TASK PROMPT
From the entries that follow, reproduce exactly and only the lines from the line with "[Back to the" to the line with "array $row) : int | null", endpoints included.

◆ ◆ ◆ ◆ ◆

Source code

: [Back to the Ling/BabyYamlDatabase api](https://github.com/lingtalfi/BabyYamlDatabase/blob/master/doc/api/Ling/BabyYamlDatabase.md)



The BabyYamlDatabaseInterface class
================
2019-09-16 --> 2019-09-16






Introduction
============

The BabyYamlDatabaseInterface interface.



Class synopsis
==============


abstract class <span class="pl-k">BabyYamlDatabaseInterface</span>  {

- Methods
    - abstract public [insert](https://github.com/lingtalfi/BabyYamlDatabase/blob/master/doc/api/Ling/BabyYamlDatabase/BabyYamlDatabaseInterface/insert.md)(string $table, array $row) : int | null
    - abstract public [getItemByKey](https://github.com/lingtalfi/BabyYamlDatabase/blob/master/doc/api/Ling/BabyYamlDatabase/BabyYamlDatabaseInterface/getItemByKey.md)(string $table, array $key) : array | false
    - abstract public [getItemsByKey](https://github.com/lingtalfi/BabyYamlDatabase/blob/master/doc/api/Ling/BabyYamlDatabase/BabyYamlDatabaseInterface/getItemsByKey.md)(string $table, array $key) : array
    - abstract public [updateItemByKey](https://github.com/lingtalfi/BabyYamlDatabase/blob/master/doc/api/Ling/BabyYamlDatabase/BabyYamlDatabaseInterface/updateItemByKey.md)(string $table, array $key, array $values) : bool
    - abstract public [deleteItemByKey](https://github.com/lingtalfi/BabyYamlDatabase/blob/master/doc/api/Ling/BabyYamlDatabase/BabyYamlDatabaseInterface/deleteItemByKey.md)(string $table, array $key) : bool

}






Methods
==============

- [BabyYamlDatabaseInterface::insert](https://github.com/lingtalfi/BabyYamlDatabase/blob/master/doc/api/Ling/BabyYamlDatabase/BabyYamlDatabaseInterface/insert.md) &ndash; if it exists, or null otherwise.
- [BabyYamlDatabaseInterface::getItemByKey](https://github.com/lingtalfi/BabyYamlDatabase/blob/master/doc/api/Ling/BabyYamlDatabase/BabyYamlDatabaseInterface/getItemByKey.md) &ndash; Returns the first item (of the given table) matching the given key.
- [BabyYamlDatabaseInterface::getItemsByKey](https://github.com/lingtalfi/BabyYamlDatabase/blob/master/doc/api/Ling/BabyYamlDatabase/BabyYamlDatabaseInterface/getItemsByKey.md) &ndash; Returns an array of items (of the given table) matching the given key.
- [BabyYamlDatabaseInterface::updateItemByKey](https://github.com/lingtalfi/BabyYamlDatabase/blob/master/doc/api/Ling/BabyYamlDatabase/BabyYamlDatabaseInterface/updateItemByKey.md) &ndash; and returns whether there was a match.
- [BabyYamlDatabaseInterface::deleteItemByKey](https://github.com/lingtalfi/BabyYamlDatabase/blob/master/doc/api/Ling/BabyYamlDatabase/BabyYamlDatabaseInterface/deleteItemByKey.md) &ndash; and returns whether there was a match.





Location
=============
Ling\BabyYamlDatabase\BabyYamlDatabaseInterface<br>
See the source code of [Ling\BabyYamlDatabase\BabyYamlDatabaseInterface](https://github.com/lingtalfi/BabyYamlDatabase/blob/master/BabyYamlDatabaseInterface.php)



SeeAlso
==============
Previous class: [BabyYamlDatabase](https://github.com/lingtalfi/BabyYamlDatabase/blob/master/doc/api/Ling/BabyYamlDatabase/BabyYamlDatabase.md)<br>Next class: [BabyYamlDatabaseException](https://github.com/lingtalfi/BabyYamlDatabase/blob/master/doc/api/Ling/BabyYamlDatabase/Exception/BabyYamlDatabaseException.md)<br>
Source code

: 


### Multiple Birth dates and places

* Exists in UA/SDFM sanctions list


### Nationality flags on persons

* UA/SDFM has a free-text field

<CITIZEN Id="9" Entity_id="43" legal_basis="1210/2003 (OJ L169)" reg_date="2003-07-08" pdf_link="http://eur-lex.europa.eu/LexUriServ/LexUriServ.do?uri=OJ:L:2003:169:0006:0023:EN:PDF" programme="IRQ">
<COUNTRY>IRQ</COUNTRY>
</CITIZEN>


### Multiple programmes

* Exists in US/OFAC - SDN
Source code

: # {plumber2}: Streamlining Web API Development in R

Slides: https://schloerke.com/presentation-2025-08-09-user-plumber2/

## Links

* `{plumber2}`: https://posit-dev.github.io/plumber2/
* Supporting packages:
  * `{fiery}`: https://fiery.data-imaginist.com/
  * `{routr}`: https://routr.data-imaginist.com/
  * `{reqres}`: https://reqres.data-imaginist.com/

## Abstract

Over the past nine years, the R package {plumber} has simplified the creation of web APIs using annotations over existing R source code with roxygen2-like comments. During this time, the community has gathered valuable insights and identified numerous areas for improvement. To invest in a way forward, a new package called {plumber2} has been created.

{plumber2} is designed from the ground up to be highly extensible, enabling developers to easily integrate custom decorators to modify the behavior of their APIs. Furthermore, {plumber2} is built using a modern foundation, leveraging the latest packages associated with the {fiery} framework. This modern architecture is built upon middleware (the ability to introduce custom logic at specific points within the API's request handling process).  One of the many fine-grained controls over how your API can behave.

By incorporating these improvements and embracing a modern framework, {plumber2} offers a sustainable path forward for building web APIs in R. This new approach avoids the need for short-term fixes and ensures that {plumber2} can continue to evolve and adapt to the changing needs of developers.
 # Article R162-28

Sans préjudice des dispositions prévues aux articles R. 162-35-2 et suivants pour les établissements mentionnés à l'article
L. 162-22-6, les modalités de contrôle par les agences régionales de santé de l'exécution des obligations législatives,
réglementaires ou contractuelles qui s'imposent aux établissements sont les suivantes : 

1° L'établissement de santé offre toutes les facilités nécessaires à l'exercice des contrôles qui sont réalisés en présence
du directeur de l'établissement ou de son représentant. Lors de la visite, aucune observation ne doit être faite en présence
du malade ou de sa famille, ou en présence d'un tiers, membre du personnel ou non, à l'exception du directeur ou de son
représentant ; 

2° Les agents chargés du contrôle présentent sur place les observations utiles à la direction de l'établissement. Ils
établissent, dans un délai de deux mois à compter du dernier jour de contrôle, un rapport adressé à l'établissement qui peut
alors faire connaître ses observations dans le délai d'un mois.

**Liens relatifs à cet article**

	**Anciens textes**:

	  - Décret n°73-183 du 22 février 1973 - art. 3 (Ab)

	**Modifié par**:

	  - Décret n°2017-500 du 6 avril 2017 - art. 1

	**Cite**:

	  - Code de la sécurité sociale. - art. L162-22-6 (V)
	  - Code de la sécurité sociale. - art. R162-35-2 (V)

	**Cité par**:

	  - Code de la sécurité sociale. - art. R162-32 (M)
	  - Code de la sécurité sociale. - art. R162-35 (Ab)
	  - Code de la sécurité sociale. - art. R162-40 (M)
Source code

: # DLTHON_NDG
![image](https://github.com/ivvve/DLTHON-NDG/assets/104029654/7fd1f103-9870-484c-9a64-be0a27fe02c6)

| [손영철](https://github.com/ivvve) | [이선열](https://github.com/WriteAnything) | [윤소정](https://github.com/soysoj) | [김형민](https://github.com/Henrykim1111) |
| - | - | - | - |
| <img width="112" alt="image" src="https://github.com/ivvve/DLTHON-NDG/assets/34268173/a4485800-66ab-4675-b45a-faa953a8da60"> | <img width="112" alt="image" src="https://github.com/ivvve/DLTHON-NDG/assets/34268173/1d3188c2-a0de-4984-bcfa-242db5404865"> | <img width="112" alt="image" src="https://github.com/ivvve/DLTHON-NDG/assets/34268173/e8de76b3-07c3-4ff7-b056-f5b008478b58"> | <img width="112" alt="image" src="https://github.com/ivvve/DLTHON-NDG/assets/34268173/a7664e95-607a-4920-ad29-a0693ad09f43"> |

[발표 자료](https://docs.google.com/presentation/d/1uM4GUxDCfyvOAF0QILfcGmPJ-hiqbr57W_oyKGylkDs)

◆ ◆ ◆ ◆ ◆

YOUR RESPONSE
: [Back to the Ling/BabyYamlDatabase api](https://github.com/lingtalfi/BabyYamlDatabase/blob/master/doc/api/Ling/BabyYamlDatabase.md)



The BabyYamlDatabaseInterface class
================
2019-09-16 --> 2019-09-16






Introduction
============

The BabyYamlDatabaseInterface interface.



Class synopsis
==============


abstract class <span class="pl-k">BabyYamlDatabaseInterface</span>  {

- Methods
    - abstract public [insert](https://github.com/lingtalfi/BabyYamlDatabase/blob/master/doc/api/Ling/BabyYamlDatabase/BabyYamlDatabaseInterface/insert.md)(string $table, array $row) : int | null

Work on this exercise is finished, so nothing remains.